::: Exercise data

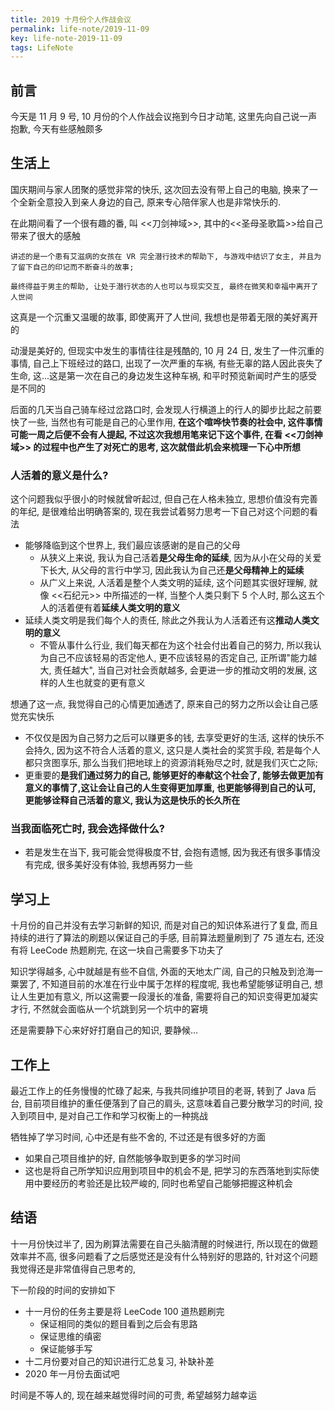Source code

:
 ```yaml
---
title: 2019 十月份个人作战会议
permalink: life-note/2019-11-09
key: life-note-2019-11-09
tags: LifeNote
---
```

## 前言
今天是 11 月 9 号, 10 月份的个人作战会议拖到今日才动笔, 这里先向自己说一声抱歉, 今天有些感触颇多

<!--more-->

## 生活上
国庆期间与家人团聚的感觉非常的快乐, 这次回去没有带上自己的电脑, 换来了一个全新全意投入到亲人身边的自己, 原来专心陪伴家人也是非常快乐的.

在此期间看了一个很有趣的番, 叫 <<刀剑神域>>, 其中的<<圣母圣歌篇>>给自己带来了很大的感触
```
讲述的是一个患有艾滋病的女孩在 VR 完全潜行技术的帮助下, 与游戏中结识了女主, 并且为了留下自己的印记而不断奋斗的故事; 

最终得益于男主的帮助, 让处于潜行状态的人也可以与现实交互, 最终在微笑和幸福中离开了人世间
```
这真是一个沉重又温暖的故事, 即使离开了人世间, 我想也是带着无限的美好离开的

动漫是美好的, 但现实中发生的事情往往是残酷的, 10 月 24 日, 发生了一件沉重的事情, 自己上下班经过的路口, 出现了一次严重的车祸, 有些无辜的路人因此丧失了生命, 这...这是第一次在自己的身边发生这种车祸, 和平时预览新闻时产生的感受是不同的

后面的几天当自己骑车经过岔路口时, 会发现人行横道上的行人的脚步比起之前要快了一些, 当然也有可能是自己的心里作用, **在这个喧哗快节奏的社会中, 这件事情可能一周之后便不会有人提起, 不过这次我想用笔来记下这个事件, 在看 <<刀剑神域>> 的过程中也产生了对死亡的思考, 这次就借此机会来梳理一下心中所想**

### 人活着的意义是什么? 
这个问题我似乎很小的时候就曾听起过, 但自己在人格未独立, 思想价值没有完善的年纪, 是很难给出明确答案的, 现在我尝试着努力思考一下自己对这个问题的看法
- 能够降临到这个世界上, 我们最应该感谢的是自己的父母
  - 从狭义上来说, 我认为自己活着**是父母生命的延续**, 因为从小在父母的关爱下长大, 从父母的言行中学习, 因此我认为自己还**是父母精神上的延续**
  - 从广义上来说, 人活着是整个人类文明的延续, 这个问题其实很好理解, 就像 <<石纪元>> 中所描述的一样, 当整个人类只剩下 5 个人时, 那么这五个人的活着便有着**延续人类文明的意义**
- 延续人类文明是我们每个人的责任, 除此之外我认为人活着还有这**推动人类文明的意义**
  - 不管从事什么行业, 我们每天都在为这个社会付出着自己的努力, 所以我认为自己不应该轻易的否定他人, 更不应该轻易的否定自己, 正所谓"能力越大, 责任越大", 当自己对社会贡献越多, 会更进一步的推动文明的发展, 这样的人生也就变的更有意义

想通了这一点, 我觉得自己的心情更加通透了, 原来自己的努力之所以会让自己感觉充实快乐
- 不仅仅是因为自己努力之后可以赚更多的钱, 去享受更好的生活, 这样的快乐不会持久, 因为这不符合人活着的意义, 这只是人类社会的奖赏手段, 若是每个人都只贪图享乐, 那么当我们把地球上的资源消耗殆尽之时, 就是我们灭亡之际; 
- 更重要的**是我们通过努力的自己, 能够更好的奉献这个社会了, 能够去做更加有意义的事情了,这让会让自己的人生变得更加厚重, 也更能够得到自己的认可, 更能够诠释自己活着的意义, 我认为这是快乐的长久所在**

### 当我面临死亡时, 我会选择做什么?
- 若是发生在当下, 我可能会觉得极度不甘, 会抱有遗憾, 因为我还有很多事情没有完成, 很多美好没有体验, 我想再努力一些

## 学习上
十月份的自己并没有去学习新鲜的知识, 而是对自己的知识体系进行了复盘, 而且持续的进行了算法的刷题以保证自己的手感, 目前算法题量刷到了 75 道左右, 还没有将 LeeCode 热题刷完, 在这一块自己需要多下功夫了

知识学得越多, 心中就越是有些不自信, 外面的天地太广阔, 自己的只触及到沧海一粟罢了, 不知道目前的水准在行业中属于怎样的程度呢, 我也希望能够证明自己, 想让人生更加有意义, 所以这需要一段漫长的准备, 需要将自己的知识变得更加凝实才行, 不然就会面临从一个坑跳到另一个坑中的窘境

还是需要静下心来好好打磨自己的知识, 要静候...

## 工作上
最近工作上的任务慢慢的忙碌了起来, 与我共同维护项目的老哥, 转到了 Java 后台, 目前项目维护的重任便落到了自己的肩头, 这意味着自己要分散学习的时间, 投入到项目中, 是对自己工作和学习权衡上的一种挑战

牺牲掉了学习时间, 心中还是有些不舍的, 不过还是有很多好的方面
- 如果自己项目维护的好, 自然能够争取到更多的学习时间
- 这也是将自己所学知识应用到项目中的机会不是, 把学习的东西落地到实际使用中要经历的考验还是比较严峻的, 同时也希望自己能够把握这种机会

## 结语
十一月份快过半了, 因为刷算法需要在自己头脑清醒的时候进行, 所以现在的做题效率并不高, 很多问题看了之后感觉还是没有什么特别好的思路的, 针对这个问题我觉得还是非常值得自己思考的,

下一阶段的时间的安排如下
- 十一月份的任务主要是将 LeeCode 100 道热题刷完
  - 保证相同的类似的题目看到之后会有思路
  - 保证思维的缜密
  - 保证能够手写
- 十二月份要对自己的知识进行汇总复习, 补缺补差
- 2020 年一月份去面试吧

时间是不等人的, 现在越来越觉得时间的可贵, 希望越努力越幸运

::::::
::: Exercise data

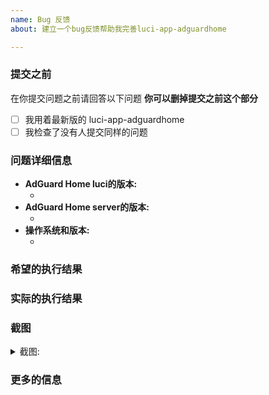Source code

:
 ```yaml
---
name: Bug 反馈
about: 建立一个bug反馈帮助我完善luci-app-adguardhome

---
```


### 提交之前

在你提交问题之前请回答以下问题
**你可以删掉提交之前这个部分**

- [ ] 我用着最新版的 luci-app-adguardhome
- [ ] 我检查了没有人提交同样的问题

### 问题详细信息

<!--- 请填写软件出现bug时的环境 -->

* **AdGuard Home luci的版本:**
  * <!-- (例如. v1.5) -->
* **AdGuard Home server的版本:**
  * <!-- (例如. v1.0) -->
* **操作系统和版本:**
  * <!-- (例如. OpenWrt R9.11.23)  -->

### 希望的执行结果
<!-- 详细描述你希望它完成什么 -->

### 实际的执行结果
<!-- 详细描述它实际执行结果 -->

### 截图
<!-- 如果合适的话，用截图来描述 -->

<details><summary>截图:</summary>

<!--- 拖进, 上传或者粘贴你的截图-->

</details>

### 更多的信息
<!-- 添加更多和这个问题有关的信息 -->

::::::
::: Exercise data

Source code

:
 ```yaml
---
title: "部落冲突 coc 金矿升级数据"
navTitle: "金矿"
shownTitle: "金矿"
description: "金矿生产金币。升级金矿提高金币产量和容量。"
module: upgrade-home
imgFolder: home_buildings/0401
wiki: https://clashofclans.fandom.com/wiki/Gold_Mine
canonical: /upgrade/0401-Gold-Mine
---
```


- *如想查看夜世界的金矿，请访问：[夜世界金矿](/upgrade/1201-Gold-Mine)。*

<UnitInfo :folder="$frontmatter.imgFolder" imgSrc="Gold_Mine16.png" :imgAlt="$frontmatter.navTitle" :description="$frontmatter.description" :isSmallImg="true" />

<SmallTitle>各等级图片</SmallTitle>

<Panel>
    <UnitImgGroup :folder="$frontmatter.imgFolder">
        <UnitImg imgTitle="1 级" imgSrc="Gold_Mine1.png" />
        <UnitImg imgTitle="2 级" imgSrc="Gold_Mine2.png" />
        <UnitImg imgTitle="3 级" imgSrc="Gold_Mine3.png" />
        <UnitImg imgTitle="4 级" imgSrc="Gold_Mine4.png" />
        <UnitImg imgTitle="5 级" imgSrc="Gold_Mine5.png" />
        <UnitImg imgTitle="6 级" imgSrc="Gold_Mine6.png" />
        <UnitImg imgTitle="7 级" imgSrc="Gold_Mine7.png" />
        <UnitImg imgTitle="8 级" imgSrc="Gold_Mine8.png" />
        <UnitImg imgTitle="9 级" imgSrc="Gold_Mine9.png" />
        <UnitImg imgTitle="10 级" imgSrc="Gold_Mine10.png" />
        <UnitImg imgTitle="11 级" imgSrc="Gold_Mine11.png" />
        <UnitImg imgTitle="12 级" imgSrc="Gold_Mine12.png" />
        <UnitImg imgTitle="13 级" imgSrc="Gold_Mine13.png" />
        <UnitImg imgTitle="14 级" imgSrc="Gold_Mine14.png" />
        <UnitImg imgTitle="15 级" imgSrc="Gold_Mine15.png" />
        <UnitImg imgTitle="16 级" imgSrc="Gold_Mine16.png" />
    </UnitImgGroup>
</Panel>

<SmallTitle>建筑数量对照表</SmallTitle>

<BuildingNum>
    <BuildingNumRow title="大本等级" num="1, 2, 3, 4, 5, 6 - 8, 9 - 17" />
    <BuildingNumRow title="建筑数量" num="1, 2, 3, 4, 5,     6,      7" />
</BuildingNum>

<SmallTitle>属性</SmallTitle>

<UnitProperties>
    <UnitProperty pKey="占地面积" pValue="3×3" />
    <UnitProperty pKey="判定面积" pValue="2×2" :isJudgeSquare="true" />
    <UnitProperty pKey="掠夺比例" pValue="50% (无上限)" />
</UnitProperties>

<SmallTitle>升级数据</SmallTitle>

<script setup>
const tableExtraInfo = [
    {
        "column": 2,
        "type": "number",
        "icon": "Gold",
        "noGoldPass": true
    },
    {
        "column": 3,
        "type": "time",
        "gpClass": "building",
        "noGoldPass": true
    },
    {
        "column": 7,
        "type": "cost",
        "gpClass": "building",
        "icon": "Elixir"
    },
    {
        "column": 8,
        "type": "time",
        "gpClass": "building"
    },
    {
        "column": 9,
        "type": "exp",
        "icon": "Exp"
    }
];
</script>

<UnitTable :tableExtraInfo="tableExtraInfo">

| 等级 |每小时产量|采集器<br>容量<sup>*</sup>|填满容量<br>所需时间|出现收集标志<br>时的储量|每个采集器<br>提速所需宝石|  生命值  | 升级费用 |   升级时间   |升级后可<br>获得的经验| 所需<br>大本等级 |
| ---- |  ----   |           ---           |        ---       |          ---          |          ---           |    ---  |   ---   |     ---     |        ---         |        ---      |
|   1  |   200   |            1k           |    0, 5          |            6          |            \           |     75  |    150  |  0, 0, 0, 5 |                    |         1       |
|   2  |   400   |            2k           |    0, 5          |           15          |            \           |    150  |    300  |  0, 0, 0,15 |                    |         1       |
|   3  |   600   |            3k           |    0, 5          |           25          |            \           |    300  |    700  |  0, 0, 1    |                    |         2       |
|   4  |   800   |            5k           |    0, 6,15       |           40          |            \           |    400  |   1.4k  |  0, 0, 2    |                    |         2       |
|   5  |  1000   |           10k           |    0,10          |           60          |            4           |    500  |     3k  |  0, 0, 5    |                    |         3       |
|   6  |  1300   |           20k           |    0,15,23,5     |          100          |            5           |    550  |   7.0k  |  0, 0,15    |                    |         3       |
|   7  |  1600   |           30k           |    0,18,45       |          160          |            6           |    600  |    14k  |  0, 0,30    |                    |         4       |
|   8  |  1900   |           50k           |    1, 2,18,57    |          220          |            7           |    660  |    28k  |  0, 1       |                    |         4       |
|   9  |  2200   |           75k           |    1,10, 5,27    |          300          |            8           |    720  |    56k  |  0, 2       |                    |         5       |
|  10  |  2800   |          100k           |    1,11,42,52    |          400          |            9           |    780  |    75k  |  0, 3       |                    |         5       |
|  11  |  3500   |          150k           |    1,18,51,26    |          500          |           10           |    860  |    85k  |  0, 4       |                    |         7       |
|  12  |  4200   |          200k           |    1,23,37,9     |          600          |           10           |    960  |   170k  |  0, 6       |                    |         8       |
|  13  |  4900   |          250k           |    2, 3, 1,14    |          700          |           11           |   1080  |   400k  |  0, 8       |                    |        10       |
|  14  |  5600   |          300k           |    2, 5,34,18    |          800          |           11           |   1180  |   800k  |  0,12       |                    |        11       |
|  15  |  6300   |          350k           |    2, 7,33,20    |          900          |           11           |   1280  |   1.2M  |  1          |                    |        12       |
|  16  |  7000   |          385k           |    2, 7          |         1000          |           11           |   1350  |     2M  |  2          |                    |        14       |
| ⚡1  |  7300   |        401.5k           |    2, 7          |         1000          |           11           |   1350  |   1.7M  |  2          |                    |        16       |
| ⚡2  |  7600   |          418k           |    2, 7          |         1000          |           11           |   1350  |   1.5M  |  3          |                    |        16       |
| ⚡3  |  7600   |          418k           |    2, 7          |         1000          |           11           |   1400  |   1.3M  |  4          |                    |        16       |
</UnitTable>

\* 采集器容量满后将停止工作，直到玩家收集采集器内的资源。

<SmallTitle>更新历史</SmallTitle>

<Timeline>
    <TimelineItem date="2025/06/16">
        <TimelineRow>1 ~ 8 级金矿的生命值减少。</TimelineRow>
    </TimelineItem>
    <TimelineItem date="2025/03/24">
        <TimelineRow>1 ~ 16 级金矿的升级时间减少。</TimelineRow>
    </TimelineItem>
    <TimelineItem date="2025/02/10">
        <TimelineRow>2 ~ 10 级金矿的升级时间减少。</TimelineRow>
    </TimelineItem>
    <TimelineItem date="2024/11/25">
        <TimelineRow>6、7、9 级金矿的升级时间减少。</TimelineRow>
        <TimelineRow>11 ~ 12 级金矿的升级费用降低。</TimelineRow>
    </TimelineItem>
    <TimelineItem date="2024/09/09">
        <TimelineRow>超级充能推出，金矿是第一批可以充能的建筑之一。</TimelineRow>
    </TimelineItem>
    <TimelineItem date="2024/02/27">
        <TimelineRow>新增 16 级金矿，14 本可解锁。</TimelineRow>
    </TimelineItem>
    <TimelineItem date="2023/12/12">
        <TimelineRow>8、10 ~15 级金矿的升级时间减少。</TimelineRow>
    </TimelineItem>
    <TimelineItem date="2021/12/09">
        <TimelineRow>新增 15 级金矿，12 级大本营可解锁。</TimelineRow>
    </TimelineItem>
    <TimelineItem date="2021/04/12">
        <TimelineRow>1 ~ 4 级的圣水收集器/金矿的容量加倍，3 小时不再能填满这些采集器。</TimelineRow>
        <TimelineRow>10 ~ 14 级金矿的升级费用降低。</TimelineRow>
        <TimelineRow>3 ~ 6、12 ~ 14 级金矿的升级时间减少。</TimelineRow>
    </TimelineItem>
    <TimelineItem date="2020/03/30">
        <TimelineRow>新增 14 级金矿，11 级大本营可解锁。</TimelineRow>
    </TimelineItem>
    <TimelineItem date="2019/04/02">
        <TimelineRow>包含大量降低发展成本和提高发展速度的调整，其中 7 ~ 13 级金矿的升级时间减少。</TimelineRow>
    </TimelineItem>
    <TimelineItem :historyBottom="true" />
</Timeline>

::::::

## Problem description
Go through the records above. Copy each line in which the string "date" appears.

## Exercise response
    <TimelineItem date="2025/06/16">
    <TimelineItem date="2025/03/24">
    <TimelineItem date="2025/02/10">
    <TimelineItem date="2024/11/25">
    <TimelineItem date="2024/09/09">
    <TimelineItem date="2024/02/27">
    <TimelineItem date="2023/12/12">
    <TimelineItem date="2021/12/09">
    <TimelineItem date="2021/04/12">
    <TimelineItem date="2020/03/30">
    <TimelineItem date="2019/04/02">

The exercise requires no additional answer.